Politics have derailed a proposed state constitutional law research center at North Carolina Central University School of Law.

The center was first proposed last spring by the N.C. Institute for Constitutional Law, a nonprofit that bills itself as a nonpartisan organization dedicated to education about the constitution and litigation. But some law faculty members and alumni raised concern that the $600,000 startup funding for the center, which would be independent from the institute, would come from Art Pope, a prominent Raleigh businessman known for his staunchly conservative views and for his financial support of Republicans.

The law school’s curriculum committee was slated to meet on Oct. 5 to make a recommendation about the proposed center, but Institute Executive Director Robert Orr sent a letter to law dean Raymond Pierce on Sept. 27 revoking the offer to locate the center at the school.

“This thing has dragged on for months now, and I finally said, “There are other things I’d rather be doing,” Orr said on Friday.

In his letter, Orr said that there have been “unfortunate misapprehensions about the governance and mission of such a center.”

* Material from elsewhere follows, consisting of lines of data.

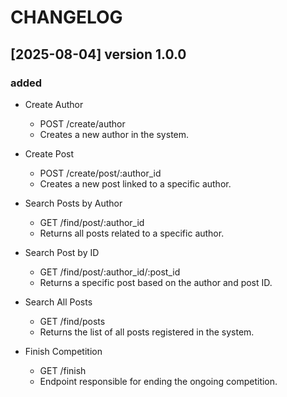 # CHANGELOG

## [2025-08-04] version 1.0.0

### added

- Create Author
    * POST /create/author
    * Creates a new author in the system.

- Create Post

    * POST /create/post/:author_id
    * Creates a new post linked to a specific author.

- Search Posts by Author

    * GET /find/post/:author_id
    * Returns all posts related to a specific author.

- Search Post by ID

    * GET /find/post/:author_id/:post_id
    * Returns a specific post based on the author and post ID.

- Search All Posts

    * GET /find/posts
    * Returns the list of all posts registered in the system.

- Finish Competition

    * GET /finish
    * Endpoint responsible for ending the ongoing competition. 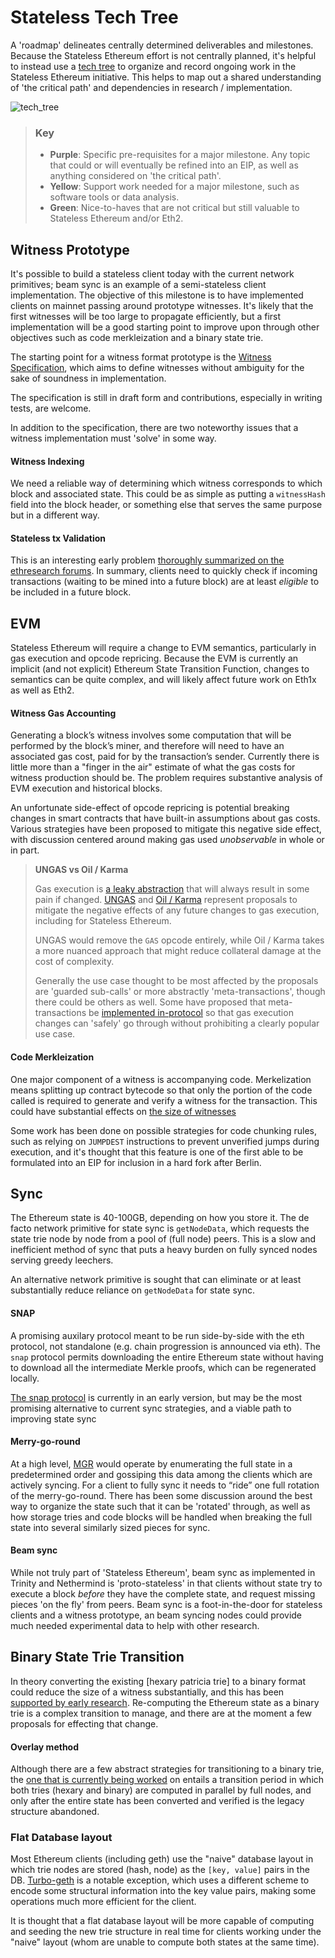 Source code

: # Stateless Tech Tree

A 'roadmap' delineates centrally determined deliverables and milestones. Because the Stateless Ethereum effort is not centrally planned, it's helpful to instead use a [tech tree](https://en.wikipedia.org/wiki/Technology_tree) to organize and record ongoing work in the Stateless Ethereum initiative. This helps to map out a shared understanding of 'the critical path' and dependencies in research / implementation.

![tech_tree](/home/gichiba/Documents/snake_charmers/stateless-ethereum-specs/assets/Stateless_Tech_Tree_06-2020.png)

> ### Key
>
> * **Purple**: Specific pre-requisites for a major milestone. Any topic that could or will eventually be refined into an EIP, as well as anything considered on 'the critical path'. 
> * **Yellow**: Support work needed for a major milestone, such as software tools or data analysis.
> * **Green**: Nice-to-haves that are not critical but still valuable to Stateless Ethereum and/or Eth2. 



## Witness Prototype

It's possible to build a stateless client today with the current network primitives; beam sync is an example of a semi-stateless client implementation. The objective of this milestone is to have implemented clients on mainnet passing around prototype witnesses. It's likely that the first witnesses will be too large to propagate efficiently, but a first implementation will be a good starting point to improve upon through other objectives such as code merkleization and a binary state trie. 

The starting point for a witness format prototype is the [Witness Specification](./witness.md), which aims to define witnesses without ambiguity for the sake of soundness in implementation. 

The specification is still in draft form and contributions, especially in writing tests, are welcome. 

In addition to the specification, there are two noteworthy issues that a witness implementation must 'solve' in some way.

#### Witness Indexing

We need a reliable way of determining which witness corresponds to which block and associated state. This could be as simple as putting a `witnessHash` field into the block header, or something else that serves the same purpose but in a different way.

#### Stateless tx Validation

This is an interesting early problem [thoroughly summarized on the ethresearch forums](https://ethresear.ch/t/the-current-transaction-validation-rules-require-access-to-the-account-trie/7046). In summary, clients need to quickly check if incoming transactions (waiting to be mined into a future block) are at least *eligible* to be included in a future block. 



## EVM

Stateless Ethereum will require a change to EVM semantics, particularly in gas execution and opcode repricing.  Because the EVM is currently an implicit (and not explicit) Ethereum State Transition Function, changes to semantics can be quite complex, and will likely affect future work on Eth1x as well as Eth2.

#### Witness Gas Accounting

Generating a block’s witness involves some computation that will be performed by the block’s miner, and therefore will need to have an associated gas cost, paid for by the transaction’s sender. Currently there is little more than a "finger in the air" estimate of what the gas costs for witness production should be. The problem requires substantive analysis of EVM execution and historical blocks. 

An unfortunate side-effect of opcode repricing is potential breaking changes in smart contracts that have built-in assumptions about gas costs.  Various strategies have been proposed to mitigate this negative side effect, with discussion centered around making gas used *unobservable* in whole or in part. 

>  **UNGAS vs Oil / Karma** 
>
> Gas execution is [a leaky abstraction](https://corepaper.org/ethereum/compatibility/leaky/) that will always result in some pain if changed. [UNGAS](https://corepaper.org/ethereum/compatibility/forward/#remove-gas-observables) and [Oil / Karma](https://ethresear.ch/t/meta-transactions-oil-and-karma-megathread/7472) represent proposals to mitigate the negative effects of any future changes to gas execution, including for Stateless Ethereum. 
>
> UNGAS would remove the `GAS` opcode entirely, while Oil / Karma takes a more nuanced approach that might reduce collateral damage at the cost of complexity.
>
> Generally the use case thought to be most affected by the proposals are 'guarded sub-calls' or more abstractly 'meta-transactions', though there could be others as well. Some have proposed that meta-transactions be [implemented in-protocol](https://eips.ethereum.org/EIPS/eip-2711) so that gas execution changes can 'safely' go through without prohibiting a clearly popular use case.



#### Code Merkleization 

One major component of a witness is accompanying code. Merkelization means splitting up contract bytecode so that only the portion of the code called is required to generate and verify a witness for the transaction. This could have substantial effects on  [the size of witnesses](https://ethresear.ch/t/some-quick-numbers-on-code-merkelization/7260/3) 

Some work has been done on possible strategies for code chunking rules, such as relying on `JUMPDEST` instructions to prevent unverified jumps during execution, and it's thought that this feature is one of the first able to be formulated into an EIP for inclusion in a hard fork after Berlin.

 

## Sync

The Ethereum state is 40-100GB, depending on how you store it. The de facto network primitive for state sync is `getNodeData`, which requests the state trie node by node from a pool of (full node) peers. This is a slow and inefficient method of sync that puts a heavy burden on fully synced nodes serving greedy leechers. 

An alternative network primitive is sought that can eliminate or at least substantially reduce reliance on `getNodeData` for state sync. 

#### SNAP

A promising auxilary protocol meant to be run side-by-side with the eth protocol, not standalone (e.g. chain progression is announced via eth). The `snap` protocol permits downloading the entire Ethereum state without having to download all the intermediate Merkle proofs, which can be regenerated locally.

[The snap protocol](https://github.com/ethereum/devp2p/blob/3fe9713658f3b3b56e4e99493c54f313e11b43a0/caps/snap.md) is currently in an early version, but may be the most promising alternative to current sync strategies, and a viable path to improving state sync

#### Merry-go-round

At a high level, [MGR](https://ethresear.ch/t/merry-go-round-sync/7158) would operate by enumerating the full state in a predetermined order and gossiping this data among the clients which are actively syncing. For a client to fully sync it needs to “ride” one full rotation of the merry-go-round. There has been some discussion around the best way to organize the state such that it can be 'rotated' through, as well as how storage tries and code blocks will be handled when breaking the full state into several similarly sized pieces for sync.

#### Beam sync

While not truly part of 'Stateless Ethereum', beam sync as implemented in Trinity and Nethermind is 'proto-stateless' in that clients without state try to execute a block *before* they have the complete state, and request missing pieces 'on the fly' from peers. Beam sync is a foot-in-the-door for stateless clients and a witness prototype, an beam syncing nodes could provide much needed experimental data to help with other research. 



## Binary State Trie Transition

In theory converting the existing [hexary patricia trie] to a binary format could reduce the size of a witness substantially, and this has been [supported by early research](https://medium.com/@mandrigin/stateless-ethereum-binary-tries-experiment-b2c035497768). Re-computing the Ethereum state as a binary trie is a complex transition to manage, and there are at the moment a few proposals for effecting that change. 

#### Overlay method

Although there are a few abstract strategies for transitioning to a binary trie, the [one that is currently being worked](https://medium.com/@gballet/ethereum-state-tree-format-change-using-an-overlay-e0862d1bf201) on entails a transition period in which both tries (hexary and binary) are computed in parallel by full nodes, and only after the entire state has been converted and verified is the legacy structure abandoned. 

### Flat Database layout

Most Ethereum clients (including geth) use the "naive" database layout in which trie nodes are stored (hash, node) as the `[key, value]` pairs in the DB. [Turbo-geth](https://github.com/ledgerwatch/turbo-geth) is a notable exception, which uses a different scheme to encode some structural information into the key value pairs, making some operations much more efficient for the client. 

It is thought that a flat database layout will be more capable of computing and seeding the new trie structure in real time for clients working under the "naive" layout (whom are unable to compute both states at the same time).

Pierce said Friday that some alumni felt an association with Pope was incompatible with the law school’s mission.

“Art Pope is very active in politics, and people take politics personally,” he said. “It’s hard to disconnect politics from certain programs. Some alumni saw this center as linked to local political action.”

Instead of politics, Pierce said the law school’s curriculum committee had been weighing how the center would operate, where it would be housed, and how it would be funded after Pope’s three year financial commitment.

North Carolina Central is not the only law school to face questions in recent months about a potential donor. At least one faculty member at the University of California at Los Angeles School of Law last month publicly opposed the acceptance of a $10 million donation from alum Lowell Milken, who was investigated by securities regulators in the 1980s for his role in the junk bond market.